Court of Appeals of Georgia.
February 27, 1996.
*459 William L. Reilly, Ellijay, for appellant.
Sims, Fleming & Spurlin, John C. Spurlin, Walters, Davis & Pujadas, J. Harvey Davis, Ocilla, for appellees.
John and Melinda Cason signed a contract to purchase a house from David Govus for $575,000. The sale of the house, however, was not consummated. Century 21 Pinetree Properties, Inc., Govus's broker, sued the Casons to recover its entire $46,000 broker's commission, based on the contract term providing that the Casons agree to pay the full commission if they fail or refuse to perform any of the buyers' covenants in the contract. The Casons answered the lawsuit and moved for summary judgment on various grounds. Century 21 filed a cross-motion for summary judgment. The trial court granted the Casons' motion, but did not specify the reasons for that ruling and did not expressly rule on Century 21's cross-motion for summary judgment. Century 21 appeals from the grant of summary judgment to the Casons.
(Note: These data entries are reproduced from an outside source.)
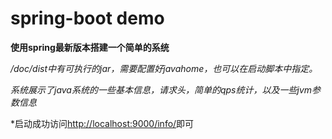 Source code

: # spring-boot demo

**使用spring最新版本搭建一个简单的系统**

*/doc/dist中有可执行的jar，需要配置好javahome，也可以在启动脚本中指定。*

*系统展示了java系统的一些基本信息，请求头，简单的qps统计，以及一些jvm参数信息*

*启动成功访问<http://localhost:9000/info/>即可
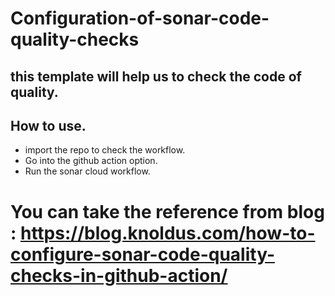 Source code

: # Configuration-of-sonar-code-quality-checks
## this template will help us to check the code of quality.
## How to use.
* import the repo to check the workflow.
* Go into the github action option.
* Run the sonar cloud workflow.

# You can take the reference from blog : https://blog.knoldus.com/how-to-configure-sonar-code-quality-checks-in-github-action/
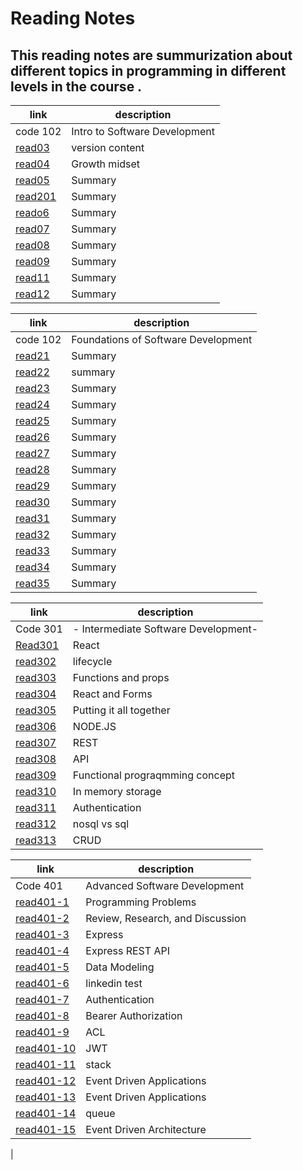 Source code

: # Reading Notes

## This reading notes are summurization about different topics in programming in different levels in the course .



| link | description |
| ---------------------------------------------------|------------------ |
| code 102 | Intro to Software Development |
|[read03](https://suadtalafha.github.io/reading-notes/read03)| version content | 
| [read04](https://suadtalafha.github.io/reading-notes/read04) | Growth midset | 
| [read05](https://suadtalafha.github.io/reading-notes/read05) | Summary |
| [read201](https://suadtalafha.github.io/reading-notes/read201) | Summary |
| [reado6](https://suadtalafha.github.io/reading-notes/read06) | Summary|
| [read07](https://suadtalafha.github.io/reading-notes/read07) | Summary | 
| [read08](https://suadtalafha.github.io/reading-notes/read08) | Summary |
| [read09](https://suadtalafha.github.io/reading-notes/read09) | Summary |
| [read11](https://suadtalafha.github.io/reading-notes/read11) | Summary |
| [read12](https://suadtalafha.github.io/reading-notes/read12) | Summary |




| link | description |
| ------------------------------------------------------------- | ------------------------ |
| code 102 | Foundations of Software Development  |
| [read21](https://suadtalafha.github.io/reading-notes/read21) | Summary |
| [read22](https://suadtalafha.github.io/reading-notes/read22) | summary |
| [read23](https://suadtalafha.github.io/reading-notes/read23) | Summary |
| [read24](https://suadtalafha.github.io/reading-notes/read24) | Summary |
| [read25](https://suadtalafha.github.io/reading-notes/read25) | Summary |
| [read26](https://suadtalafha.github.io/reading-notes/read26) | Summary |
| [read27](https://suadtalafha.github.io/reading-notes/read27) |Summary |
| [read28](https://suadtalafha.github.io/reading-notes/read28) | Summary |
 | [read29](https://suadtalafha.github.io/reading-notes/read29) | Summary |
 | [read30](https://suadtalafha.github.io/reading-notes/read30) | Summary |
 | [read31](https://suadtalafha.github.io/reading-notes/read31) | Summary |
| [read32](https://suadtalafha.github.io/reading-notes/read32) | Summary |
| [read33](https://suadtalafha.github.io/reading-notes/read33) | Summary |
| [read34](https://suadtalafha.github.io/reading-notes/read34) | Summary |
| [read35](https://suadtalafha.github.io/reading-notes/read35) | Summary |


| link | description |
| ------------------------------------------------------------- | ------------------------ |
| Code 301 | - Intermediate Software Development- |
| [Read301](https://suadtalafha.github.io/reading-notes/Read35) | React |
|  [read302](https://suadtalafha.github.io/reading-notes/read302) | lifecycle |
|  [read303](https://suadtalafha.github.io/reading-notes/read303) | Functions and props |
|  [read304](https://suadtalafha.github.io/reading-notes/read304) | React and Forms |
|  [read305](https://suadtalafha.github.io/reading-notes/read305) | Putting it all together |
|  [read306](https://suadtalafha.github.io/reading-notes/read306) |  NODE.JS |
|  [read307](https://suadtalafha.github.io/reading-notes/read307) | REST  |
|  [read308](https://suadtalafha.github.io/reading-notes/read308) | API  |
|  [read309](https://suadtalafha.github.io/reading-notes/read309) | Functional prograqmming concept  |
|  [read310](https://suadtalafha.github.io/reading-notes/read310) |  In memory storage  |
|  [read311](https://suadtalafha.github.io/reading-notes/read311) | Authentication  |
|  [read312](https://suadtalafha.github.io/reading-notes/read312) | nosql vs sql  |
|  [read313](https://suadtalafha.github.io/reading-notes/read313) | CRUD |

| link | description |
| ------------------------------------------------------------- | ------------------------ |
| Code 401 |  Advanced Software Development |
| [read401-1](https://suadtalafha.github.io/reading-notes/read401-1)  | Programming Problems |
| [read401-2](https://suadtalafha.github.io/reading-notes/read401-2)  | Review, Research, and Discussion |
| [read401-3](https://suadtalafha.github.io/reading-notes/read401-3)  | Express |
| [read401-4](https://suadtalafha.github.io/reading-notes/read401-4)  | Express REST API |
| [read401-5](https://suadtalafha.github.io/reading-notes/read401-5)  | Data Modeling |
| [read401-6](https://suadtalafha.github.io/reading-notes/read401-6)  | linkedin test |
| [read401-7](https://suadtalafha.github.io/reading-notes/read401-7)  | Authentication |
| [read401-8](https://suadtalafha.github.io/reading-notes/read401-8)  | Bearer Authorization |
| [read401-9](https://suadtalafha.github.io/reading-notes/read401-9)  |ACL |
| [read401-10](https://suadtalafha.github.io/reading-notes/read401-10)  | JWT |
| [read401-11](https://suadtalafha.github.io/reading-notes/read401-11)  | stack  | 
 | [read401-12](https://suadtalafha.github.io/reading-notes/read401-12)  | Event Driven Applications  |
| [read401-13](https://suadtalafha.github.io/reading-notes/read401-13)  | Event Driven Applications  |
| [read401-14](https://suadtalafha.github.io/reading-notes/read401-14)  | queue  |
| [read401-15](https://suadtalafha.github.io/reading-notes/read401-15)  | Event Driven Architecture
  | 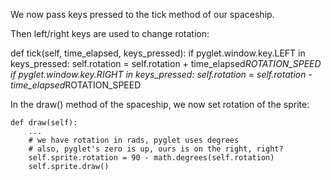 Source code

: We now pass keys pressed to the tick method of our spaceship.

Then left/right keys are used to change rotation:

def tick(self, time_elapsed, keys_pressed):
    if pyglet.window.key.LEFT in keys_pressed:
        self.rotation = self.rotation + time_elapsed*ROTATION_SPEED
    if pyglet.window.key.RIGHT in keys_pressed:
        self.rotation = self.rotation - time_elapsed*ROTATION_SPEED
        
In the draw() method of the spaceship, we now set rotation of the sprite:

    def draw(self):
        ...
        # we have rotation in rads, pyglet uses degrees
        # also, pyglet's zero is up, ours is on the right, right?
        self.sprite.rotation = 90 - math.degrees(self.rotation)
        self.sprite.draw()         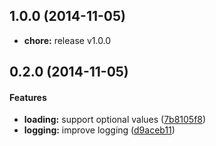 ## 1.0.0 (2014-11-05)

* **chore:** release v1.0.0

## 0.2.0 (2014-11-05)


#### Features

* **loading:** support optional values ([7b8105f8](https://github.com/bloglovin/letatlin/commit/7b8105f8256403afb865c34ef26b9f8b0eb9f35a))
* **logging:** improve logging ([d9aceb11](https://github.com/bloglovin/letatlin/commit/d9aceb119be790a39ef2f916c1109b20494cd968))
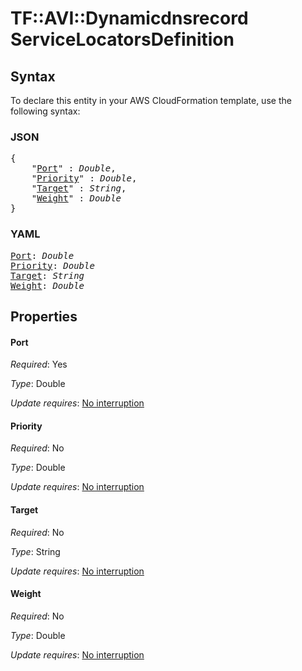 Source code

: # TF::AVI::Dynamicdnsrecord ServiceLocatorsDefinition

## Syntax

To declare this entity in your AWS CloudFormation template, use the following syntax:

### JSON

<pre>
{
    "<a href="#port" title="Port">Port</a>" : <i>Double</i>,
    "<a href="#priority" title="Priority">Priority</a>" : <i>Double</i>,
    "<a href="#target" title="Target">Target</a>" : <i>String</i>,
    "<a href="#weight" title="Weight">Weight</a>" : <i>Double</i>
}
</pre>

### YAML

<pre>
<a href="#port" title="Port">Port</a>: <i>Double</i>
<a href="#priority" title="Priority">Priority</a>: <i>Double</i>
<a href="#target" title="Target">Target</a>: <i>String</i>
<a href="#weight" title="Weight">Weight</a>: <i>Double</i>
</pre>

## Properties

#### Port

_Required_: Yes

_Type_: Double

_Update requires_: [No interruption](https://docs.aws.amazon.com/AWSCloudFormation/latest/UserGuide/using-cfn-updating-stacks-update-behaviors.html#update-no-interrupt)

#### Priority

_Required_: No

_Type_: Double

_Update requires_: [No interruption](https://docs.aws.amazon.com/AWSCloudFormation/latest/UserGuide/using-cfn-updating-stacks-update-behaviors.html#update-no-interrupt)

#### Target

_Required_: No

_Type_: String

_Update requires_: [No interruption](https://docs.aws.amazon.com/AWSCloudFormation/latest/UserGuide/using-cfn-updating-stacks-update-behaviors.html#update-no-interrupt)

#### Weight

_Required_: No

_Type_: Double

_Update requires_: [No interruption](https://docs.aws.amazon.com/AWSCloudFormation/latest/UserGuide/using-cfn-updating-stacks-update-behaviors.html#update-no-interrupt)

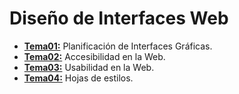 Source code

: # Diseño de Interfaces Web

- [**Tema01:**](TEMA01) Planificación de Interfaces Gráficas.
- [**Tema02:**](TEMA02) Accesibilidad en la Web.
- [**Tema03:**](TEMA03) Usabilidad en la Web.
- [**Tema04:**](TEMA04) Hojas de estilos. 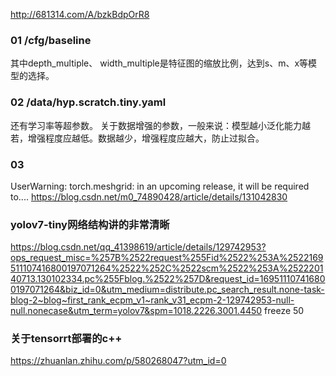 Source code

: http://681314.com/A/bzkBdpOrR8

### 01 /cfg/baseline
其中depth_multiple、 width_multiple是特征图的缩放比例，达到s、m、x等模型的选择。
### 02 /data/hyp.scratch.tiny.yaml
还有学习率等超参数。
关于数据增强的参数，一般来说：模型越小泛化能力越若，增强程度应越低。数据越少，增强程度应越大，防止过拟合。
### 03
UserWarning: torch.meshgrid: in an upcoming release, it will be required to....
https://blog.csdn.net/m0_74890428/article/details/131042830

### yolov7-tiny网络结构讲的非常清晰 
https://blog.csdn.net/qq_41398619/article/details/129742953?ops_request_misc=%257B%2522request%255Fid%2522%253A%2522169511107416800197071264%2522%252C%2522scm%2522%253A%252220140713.130102334.pc%255Fblog.%2522%257D&request_id=169511107416800197071264&biz_id=0&utm_medium=distribute.pc_search_result.none-task-blog-2~blog~first_rank_ecpm_v1~rank_v31_ecpm-2-129742953-null-null.nonecase&utm_term=yolov7&spm=1018.2226.3001.4450
freeze 50
### 关于tensorrt部署的c++
https://zhuanlan.zhihu.com/p/580268047?utm_id=0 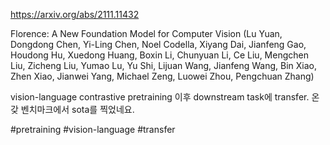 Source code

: https://arxiv.org/abs/2111.11432

Florence: A New Foundation Model for Computer Vision (Lu Yuan, Dongdong Chen, Yi-Ling Chen, Noel Codella, Xiyang Dai, Jianfeng Gao, Houdong Hu, Xuedong Huang, Boxin Li, Chunyuan Li, Ce Liu, Mengchen Liu, Zicheng Liu, Yumao Lu, Yu Shi, Lijuan Wang, Jianfeng Wang, Bin Xiao, Zhen Xiao, Jianwei Yang, Michael Zeng, Luowei Zhou, Pengchuan Zhang)

vision-language contrastive pretraining 이후 downstream task에 transfer. 온갖 벤치마크에서 sota를 찍었네요. 

#pretraining #vision-language #transfer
1. Century 21 argues that the court, in ruling on the Casons' motion, erroneously struck and refused to consider the affidavit of Melinda Cason in which she stated, in material part, that she wanted to buy the property, but her husband did not want to buy it because they were having marital problems and because of the distance they would have to travel to maintain the property. Contrary to Century 21's argument, the trial court did not err in ruling that these material portions of the affidavit are protected by the marital communications privilege. See OCGA § 24-9-21(1). "Subject to certain limited exceptions, the general rule in Georgia *460 is that a privilege inures to the communicator for all communications made to a spouse for all consensual marital acts of a personal nature involving married persons, where the communication or act results from a reliance upon the confidential relationship of husband and wife. [Cits.]" White v. State, 211 Ga.App. 694, 695(3), 440 S.E.2d 68 (1994). Here, John Cason's alleged communications to his wife about his personal reasons for not wanting to purchase the house were made in the confines of the confidential marriage relationship and were thus privileged. Accordingly, the trial court correctly refused to consider those communications.
2. Century 21 asserts that the court erred in granting the Casons' motion for summary judgment. We agree because none of the grounds for summary judgment advanced by the Casons proves that there is no genuine issue as to any material fact and that they are entitled to judgment as a matter of law. See OCGA § 9-11-56(c).
(a) The Casons contend that it is undisputed that Century 21 is not an assenting party to the contract and has no standing to enforce any of the contract provisions because it did not sign the contract. This contention is without merit. Clearly, the best way for Century 21 to have indicated its assent to the terms of the written contract would have been to sign the document. It fails to execute the written agreement at the risk of raising a defense such as the Casons raise here, creating confusion where it could easily have been avoided. Century 21's failure to sign, however, is not necessarily fatal to its claims as the Casons suggest. "Assent to the terms of a contract may be given other than by signatures." Cochran v. Eason, 227 Ga. 316, 318(1), 180 S.E.2d 702 (1971); Rogin v. Dimensions South Realty Corp., 153 Ga. App. 75, 77, 264 S.E.2d 555 (1980). Evidence in the instant case shows that Century 21 acted as the broker in this deal; that Century 21 drafted the contract; that the contract expressly provides, "[i]n negotiating this contract, Broker has rendered a valuable service for which reason Broker is made a party to enable Broker to enforce his commission rights hereunder against the parties hereto"; that Century 21's name and address, along with the names of two Century 21 salespeople who worked on this deal, are all typed on the contract's signature page; and that Century 21 has made solemn in judicio admissions that it is a party to the contract. All of these factors create genuine issues of material fact as to whether Century 21 is a party to the contract even though it did not sign the document. See Puppy Love Kennel v. Norton, 158 Ga.App. 69, 70, 279 S.E.2d 312 (1981); Clyde Chester Realty Co. v. Stansell, 151 Ga.App. 357, 358(1)(B), 259 S.E.2d 639 (1979). The Casons therefore are not entitled to summary judgment based on their claim that Century 21 did not assent to the contract terms.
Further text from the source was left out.